Now that everyone is obsessed with data and artificial intelligence, choosing the right career can be a real headache. With no clear definition of different data roles, it’s easy and expected to be confused about what you should study. Several new job titles emerged recently, all overlapping but yet different: data scientists, data analysts, data engineers, machine learning engineers, business intelligence developers, and the list goes on.
For the scope of this blog, we will discuss two main data roles: Data Scientist and Machine Learning Engineer.
At the end, you’ll be able to answer the following questions:
- What is the difference between Machine Learning (ML) and Data Science (DS)?
- What skills are required to become an ML Engineer and Data Scientist?
- What are the responsibilities of an ML Engineer?
- What are the responsibilities of a Data Scientist?
Data Science vs Machine Learning
I’ve always liked to start by defining Data Science as simply the science that deals with data for the sake of studying it. This includes several tools and techniques drawn from many fields such as statistics, computer science, information technology, domain knowledge, and much more.
Another definition of data science that I came across is ‘The extraction of actionable insights from raw data’. In other words, data science focuses on extracting knowledge from datasets and applying it to solve real problems. The process involves a lot of steps from data processing to data analysis, building data-driven solutions, and most importantly data visualization & storytelling.

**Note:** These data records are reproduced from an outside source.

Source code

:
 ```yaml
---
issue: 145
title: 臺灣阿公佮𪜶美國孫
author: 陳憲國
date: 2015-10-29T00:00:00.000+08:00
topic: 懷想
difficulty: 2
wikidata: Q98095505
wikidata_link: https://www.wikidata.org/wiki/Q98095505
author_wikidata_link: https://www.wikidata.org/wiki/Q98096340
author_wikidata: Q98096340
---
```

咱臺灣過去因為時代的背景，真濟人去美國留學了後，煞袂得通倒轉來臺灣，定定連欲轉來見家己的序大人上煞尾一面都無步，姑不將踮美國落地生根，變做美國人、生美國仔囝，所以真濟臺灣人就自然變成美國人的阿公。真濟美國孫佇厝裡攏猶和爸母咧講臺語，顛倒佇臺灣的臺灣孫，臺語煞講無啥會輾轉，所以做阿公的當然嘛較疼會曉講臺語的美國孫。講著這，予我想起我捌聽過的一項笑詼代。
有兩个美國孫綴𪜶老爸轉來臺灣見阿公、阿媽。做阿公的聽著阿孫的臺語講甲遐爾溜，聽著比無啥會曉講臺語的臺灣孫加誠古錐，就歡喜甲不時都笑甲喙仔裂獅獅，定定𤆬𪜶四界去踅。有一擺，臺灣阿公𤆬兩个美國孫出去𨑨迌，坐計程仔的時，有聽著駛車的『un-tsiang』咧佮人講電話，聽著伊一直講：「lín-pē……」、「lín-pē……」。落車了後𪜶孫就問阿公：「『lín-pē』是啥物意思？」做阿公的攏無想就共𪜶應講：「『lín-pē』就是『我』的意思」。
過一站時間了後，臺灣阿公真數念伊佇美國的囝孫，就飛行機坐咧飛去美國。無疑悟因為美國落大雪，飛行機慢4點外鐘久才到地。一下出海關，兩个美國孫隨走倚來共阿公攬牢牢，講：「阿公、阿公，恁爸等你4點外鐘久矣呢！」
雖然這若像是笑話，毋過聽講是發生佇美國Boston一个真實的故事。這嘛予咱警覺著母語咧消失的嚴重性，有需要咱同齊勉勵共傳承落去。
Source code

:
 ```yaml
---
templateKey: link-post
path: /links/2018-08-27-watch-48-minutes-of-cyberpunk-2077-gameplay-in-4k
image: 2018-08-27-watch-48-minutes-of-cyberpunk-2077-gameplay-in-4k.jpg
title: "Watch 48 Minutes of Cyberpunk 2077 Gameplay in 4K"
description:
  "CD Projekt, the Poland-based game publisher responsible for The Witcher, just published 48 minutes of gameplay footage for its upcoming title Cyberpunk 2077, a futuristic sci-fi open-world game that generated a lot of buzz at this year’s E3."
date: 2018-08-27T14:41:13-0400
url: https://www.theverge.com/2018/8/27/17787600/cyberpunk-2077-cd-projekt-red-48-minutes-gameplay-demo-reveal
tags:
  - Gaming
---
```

On the other hand, machine learning is defined as simply algorithms that can learn from data, extract hidden patterns and accomplish intelligent tasks without being explicitly programmed. It gives computers the ability to understand data and perform predictive analytics without human intervention. As a subset of artificial intelligence, the main goal of ML is building predictive models that can learn from experience and adjust to new unseen data.
Both Data Scientists and Machine Learning Engineers need to understand data but each from its own perspective. A data science task could be something like: Why do users hate this product? Whereas a machine learning model could answer a question such as: What is the probability of users hating this product?

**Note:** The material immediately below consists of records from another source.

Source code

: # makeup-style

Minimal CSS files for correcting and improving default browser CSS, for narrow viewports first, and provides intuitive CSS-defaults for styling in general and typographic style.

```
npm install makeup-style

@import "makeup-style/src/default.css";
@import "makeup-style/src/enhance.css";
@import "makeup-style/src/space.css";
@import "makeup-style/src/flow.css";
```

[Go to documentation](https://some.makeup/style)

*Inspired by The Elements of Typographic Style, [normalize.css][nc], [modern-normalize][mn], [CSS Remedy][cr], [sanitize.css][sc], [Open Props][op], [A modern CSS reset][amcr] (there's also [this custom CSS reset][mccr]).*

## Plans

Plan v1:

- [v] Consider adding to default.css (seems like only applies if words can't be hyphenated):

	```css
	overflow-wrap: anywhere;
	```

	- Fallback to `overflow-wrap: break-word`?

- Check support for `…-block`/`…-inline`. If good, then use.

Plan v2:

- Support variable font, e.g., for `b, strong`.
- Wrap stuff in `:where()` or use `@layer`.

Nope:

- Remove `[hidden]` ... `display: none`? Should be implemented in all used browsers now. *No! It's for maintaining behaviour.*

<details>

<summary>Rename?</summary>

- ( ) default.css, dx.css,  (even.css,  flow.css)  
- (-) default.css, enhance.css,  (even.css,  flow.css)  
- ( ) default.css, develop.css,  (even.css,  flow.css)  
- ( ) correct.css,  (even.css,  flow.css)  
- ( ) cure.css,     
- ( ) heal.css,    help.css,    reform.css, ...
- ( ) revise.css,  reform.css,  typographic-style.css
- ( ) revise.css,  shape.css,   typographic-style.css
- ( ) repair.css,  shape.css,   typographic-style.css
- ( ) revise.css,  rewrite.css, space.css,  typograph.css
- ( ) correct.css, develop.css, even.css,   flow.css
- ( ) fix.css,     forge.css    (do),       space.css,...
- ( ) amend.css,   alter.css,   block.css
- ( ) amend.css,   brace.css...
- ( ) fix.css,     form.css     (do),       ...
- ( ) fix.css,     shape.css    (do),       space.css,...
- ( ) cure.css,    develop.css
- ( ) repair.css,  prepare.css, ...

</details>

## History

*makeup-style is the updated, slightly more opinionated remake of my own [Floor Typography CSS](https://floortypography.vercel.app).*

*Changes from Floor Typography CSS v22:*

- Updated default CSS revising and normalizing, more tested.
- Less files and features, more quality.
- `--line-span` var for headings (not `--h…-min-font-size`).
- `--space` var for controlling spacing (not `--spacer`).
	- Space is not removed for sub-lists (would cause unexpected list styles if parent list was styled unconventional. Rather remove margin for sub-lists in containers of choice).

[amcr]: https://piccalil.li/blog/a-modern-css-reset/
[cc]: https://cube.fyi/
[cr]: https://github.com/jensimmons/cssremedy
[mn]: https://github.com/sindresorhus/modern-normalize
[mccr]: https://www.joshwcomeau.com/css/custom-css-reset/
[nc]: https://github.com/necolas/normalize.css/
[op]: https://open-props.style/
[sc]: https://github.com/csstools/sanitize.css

As shown in the above diagram, data science intersects with many fields, one of which is machine learning. But this isn’t the only fact leading to the confusion between both careers and here’s where we talk about job descriptions.
Similarities and differences
Whether you’re a data scientist or an ML engineer, you should have strong programming skills, you’ll be dealing with data and working with algorithms. So what are the key differences?
A data scientist may come from a background in statistics and mathematics. Having strong statistical skills, his role is to decide what data and analytics are needed to understand why this is happening. For example, why are customers leaving, or why is this product or service not selling… Based on such analysis, a data scientist can build a model to predict which customers are most likely to leave.
On the other hand, an ML engineer comes from a software development/engineering background. His focus is on building models(predictive models), bringing them to production, and monitoring their performance.
Because of the unclear definition of each role, we agree that some of the data scientist responsibilities overlap with the ones of an ML engineer and sometimes a data engineer.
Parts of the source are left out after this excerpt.